We can speculate all we want about what the main motivation here was... one that comes to mind is a desire to have a money supply similar to Bitcoin's 21 million coins... but the simplest explanation is probably the best: thankful_for_today wanted to less coins and small block rewards because smaller coin quantities "is much easier for practical use" [1]. In other words, why pay 100,000 coins when you could pay 10? As for why he moved the decimal instead of changing the maximum number of coins?

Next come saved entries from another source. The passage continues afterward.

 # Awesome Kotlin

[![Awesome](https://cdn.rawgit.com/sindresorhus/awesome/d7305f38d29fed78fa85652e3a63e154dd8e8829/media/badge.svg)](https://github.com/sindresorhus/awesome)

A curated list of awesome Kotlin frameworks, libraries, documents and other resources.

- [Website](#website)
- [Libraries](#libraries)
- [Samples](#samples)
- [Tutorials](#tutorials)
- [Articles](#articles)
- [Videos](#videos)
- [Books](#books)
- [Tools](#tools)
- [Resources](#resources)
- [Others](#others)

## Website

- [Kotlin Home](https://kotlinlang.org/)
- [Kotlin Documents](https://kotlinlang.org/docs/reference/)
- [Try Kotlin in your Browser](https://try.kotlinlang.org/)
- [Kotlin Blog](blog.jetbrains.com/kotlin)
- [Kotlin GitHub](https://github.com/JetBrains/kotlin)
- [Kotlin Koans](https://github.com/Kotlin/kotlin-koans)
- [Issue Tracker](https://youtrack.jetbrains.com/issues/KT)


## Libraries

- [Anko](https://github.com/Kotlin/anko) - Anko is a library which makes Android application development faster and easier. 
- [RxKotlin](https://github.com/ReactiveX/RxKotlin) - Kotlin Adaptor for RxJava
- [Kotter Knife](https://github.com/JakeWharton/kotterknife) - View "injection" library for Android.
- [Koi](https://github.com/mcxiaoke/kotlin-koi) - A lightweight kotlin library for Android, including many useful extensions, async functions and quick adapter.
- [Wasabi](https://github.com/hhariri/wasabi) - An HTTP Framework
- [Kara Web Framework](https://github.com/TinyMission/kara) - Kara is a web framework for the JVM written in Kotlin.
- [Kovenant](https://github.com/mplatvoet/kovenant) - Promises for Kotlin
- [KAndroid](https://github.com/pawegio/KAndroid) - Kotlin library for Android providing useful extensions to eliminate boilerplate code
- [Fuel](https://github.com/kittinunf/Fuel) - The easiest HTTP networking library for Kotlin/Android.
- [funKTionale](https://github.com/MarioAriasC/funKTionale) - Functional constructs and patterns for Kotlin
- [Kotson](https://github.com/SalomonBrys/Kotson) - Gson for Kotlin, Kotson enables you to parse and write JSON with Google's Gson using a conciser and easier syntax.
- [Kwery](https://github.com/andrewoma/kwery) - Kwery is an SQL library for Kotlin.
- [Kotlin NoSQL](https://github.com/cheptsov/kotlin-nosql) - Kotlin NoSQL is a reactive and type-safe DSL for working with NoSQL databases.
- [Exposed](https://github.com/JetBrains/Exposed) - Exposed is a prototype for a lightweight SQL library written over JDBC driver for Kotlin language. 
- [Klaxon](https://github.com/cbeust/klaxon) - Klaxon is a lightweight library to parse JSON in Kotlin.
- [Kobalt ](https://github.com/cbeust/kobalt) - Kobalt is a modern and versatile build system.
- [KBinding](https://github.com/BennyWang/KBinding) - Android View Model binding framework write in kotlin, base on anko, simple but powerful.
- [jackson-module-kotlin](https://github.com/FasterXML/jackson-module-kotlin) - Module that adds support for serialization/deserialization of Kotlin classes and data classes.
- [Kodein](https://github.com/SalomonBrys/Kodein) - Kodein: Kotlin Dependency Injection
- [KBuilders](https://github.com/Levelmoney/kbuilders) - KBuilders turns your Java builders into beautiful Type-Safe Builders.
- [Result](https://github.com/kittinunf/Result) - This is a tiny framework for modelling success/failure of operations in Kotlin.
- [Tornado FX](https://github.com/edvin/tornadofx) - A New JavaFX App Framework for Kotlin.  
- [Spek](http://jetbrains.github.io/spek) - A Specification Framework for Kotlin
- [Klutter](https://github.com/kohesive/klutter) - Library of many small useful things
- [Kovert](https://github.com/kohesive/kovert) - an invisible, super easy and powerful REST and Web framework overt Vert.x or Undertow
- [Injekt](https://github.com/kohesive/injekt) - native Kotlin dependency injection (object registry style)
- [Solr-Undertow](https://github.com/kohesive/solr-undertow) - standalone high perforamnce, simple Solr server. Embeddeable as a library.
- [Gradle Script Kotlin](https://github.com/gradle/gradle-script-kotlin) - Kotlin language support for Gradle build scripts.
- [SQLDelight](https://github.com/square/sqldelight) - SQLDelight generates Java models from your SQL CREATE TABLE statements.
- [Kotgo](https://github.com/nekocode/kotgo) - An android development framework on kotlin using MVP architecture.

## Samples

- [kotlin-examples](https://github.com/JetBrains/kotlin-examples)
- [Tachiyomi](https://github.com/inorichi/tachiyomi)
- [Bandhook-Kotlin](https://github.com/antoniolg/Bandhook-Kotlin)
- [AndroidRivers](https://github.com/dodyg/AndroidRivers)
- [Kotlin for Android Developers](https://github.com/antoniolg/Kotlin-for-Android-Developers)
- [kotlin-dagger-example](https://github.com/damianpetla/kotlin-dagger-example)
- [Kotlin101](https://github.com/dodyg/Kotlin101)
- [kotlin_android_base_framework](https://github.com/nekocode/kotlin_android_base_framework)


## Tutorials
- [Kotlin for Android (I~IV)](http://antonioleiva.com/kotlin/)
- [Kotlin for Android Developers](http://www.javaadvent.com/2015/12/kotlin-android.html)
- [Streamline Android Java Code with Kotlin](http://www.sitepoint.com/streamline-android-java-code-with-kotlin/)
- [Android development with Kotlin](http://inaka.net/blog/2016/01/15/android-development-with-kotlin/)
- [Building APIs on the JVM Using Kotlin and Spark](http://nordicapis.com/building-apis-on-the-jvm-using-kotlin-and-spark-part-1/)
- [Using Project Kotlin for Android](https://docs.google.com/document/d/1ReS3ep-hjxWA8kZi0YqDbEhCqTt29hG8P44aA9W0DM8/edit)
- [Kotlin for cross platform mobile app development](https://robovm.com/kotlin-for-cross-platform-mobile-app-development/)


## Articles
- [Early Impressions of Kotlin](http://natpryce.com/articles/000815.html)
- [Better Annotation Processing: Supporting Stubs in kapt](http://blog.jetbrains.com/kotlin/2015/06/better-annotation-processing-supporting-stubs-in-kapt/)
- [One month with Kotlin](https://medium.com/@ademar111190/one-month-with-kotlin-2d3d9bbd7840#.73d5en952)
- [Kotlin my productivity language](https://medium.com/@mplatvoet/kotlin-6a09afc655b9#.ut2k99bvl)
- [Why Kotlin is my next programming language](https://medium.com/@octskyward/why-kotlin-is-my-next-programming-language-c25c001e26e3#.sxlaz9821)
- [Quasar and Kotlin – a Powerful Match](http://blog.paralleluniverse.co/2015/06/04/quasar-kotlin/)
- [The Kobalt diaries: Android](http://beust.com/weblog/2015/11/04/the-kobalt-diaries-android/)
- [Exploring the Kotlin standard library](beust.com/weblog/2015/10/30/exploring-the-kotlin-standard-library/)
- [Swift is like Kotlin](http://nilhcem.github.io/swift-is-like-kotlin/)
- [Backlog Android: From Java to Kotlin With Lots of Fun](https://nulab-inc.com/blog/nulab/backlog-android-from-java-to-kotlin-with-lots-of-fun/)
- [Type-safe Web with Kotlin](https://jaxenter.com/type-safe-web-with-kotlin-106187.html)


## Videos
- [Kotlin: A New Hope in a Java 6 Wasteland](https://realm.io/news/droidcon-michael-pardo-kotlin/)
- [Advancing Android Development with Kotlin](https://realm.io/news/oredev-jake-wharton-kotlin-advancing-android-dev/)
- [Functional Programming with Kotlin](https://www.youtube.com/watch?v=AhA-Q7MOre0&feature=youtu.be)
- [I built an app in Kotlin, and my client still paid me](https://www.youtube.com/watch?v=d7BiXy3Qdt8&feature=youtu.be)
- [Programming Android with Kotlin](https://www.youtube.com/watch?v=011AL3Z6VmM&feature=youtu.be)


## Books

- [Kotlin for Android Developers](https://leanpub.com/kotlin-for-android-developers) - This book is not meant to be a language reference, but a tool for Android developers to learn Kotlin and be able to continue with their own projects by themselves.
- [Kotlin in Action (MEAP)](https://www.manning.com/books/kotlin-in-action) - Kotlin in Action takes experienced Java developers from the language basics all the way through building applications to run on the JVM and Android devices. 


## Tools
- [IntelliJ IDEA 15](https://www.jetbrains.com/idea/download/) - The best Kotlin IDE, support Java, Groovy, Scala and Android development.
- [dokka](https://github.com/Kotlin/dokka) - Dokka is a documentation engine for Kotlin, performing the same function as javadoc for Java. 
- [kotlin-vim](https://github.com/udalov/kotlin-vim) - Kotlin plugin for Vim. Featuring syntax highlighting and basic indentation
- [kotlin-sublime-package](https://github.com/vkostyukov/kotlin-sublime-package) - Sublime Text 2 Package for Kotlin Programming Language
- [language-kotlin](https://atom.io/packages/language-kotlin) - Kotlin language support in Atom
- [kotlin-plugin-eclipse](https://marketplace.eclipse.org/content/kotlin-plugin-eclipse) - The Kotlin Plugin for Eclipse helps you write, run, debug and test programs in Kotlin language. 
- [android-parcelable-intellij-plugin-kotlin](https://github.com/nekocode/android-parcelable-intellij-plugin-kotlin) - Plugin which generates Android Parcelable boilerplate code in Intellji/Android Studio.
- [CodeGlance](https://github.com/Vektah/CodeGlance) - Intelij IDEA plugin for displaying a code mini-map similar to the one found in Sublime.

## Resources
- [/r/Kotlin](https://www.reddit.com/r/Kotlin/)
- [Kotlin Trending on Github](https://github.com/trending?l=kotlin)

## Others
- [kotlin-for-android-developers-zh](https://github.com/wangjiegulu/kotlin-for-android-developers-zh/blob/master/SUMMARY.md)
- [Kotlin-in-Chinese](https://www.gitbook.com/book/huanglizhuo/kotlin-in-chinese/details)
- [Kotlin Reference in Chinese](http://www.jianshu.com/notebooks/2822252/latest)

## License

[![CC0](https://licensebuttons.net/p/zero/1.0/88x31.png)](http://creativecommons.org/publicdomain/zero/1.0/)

Most likely because it was the simpler change, and probably also because he liked the idea of having 12 decimal places because that helped make Monero more unique.
References:
- Original Bitmonero Announcement Thread on bitcointalk.org
https://bitcointalk.org/index.php?topic=563821.0
Perhaps the authors of the CryptoNote whitepaper saw how big Bitcoin got, which is something Satoshi had no idea would happen, and added another four decimal places to help with the use of the coin if it ever gets significantly valued. Eg: if XMR becomes a world currency and a single Monero is eventually worth $100M then people buying a candy bar might use those extra decimals.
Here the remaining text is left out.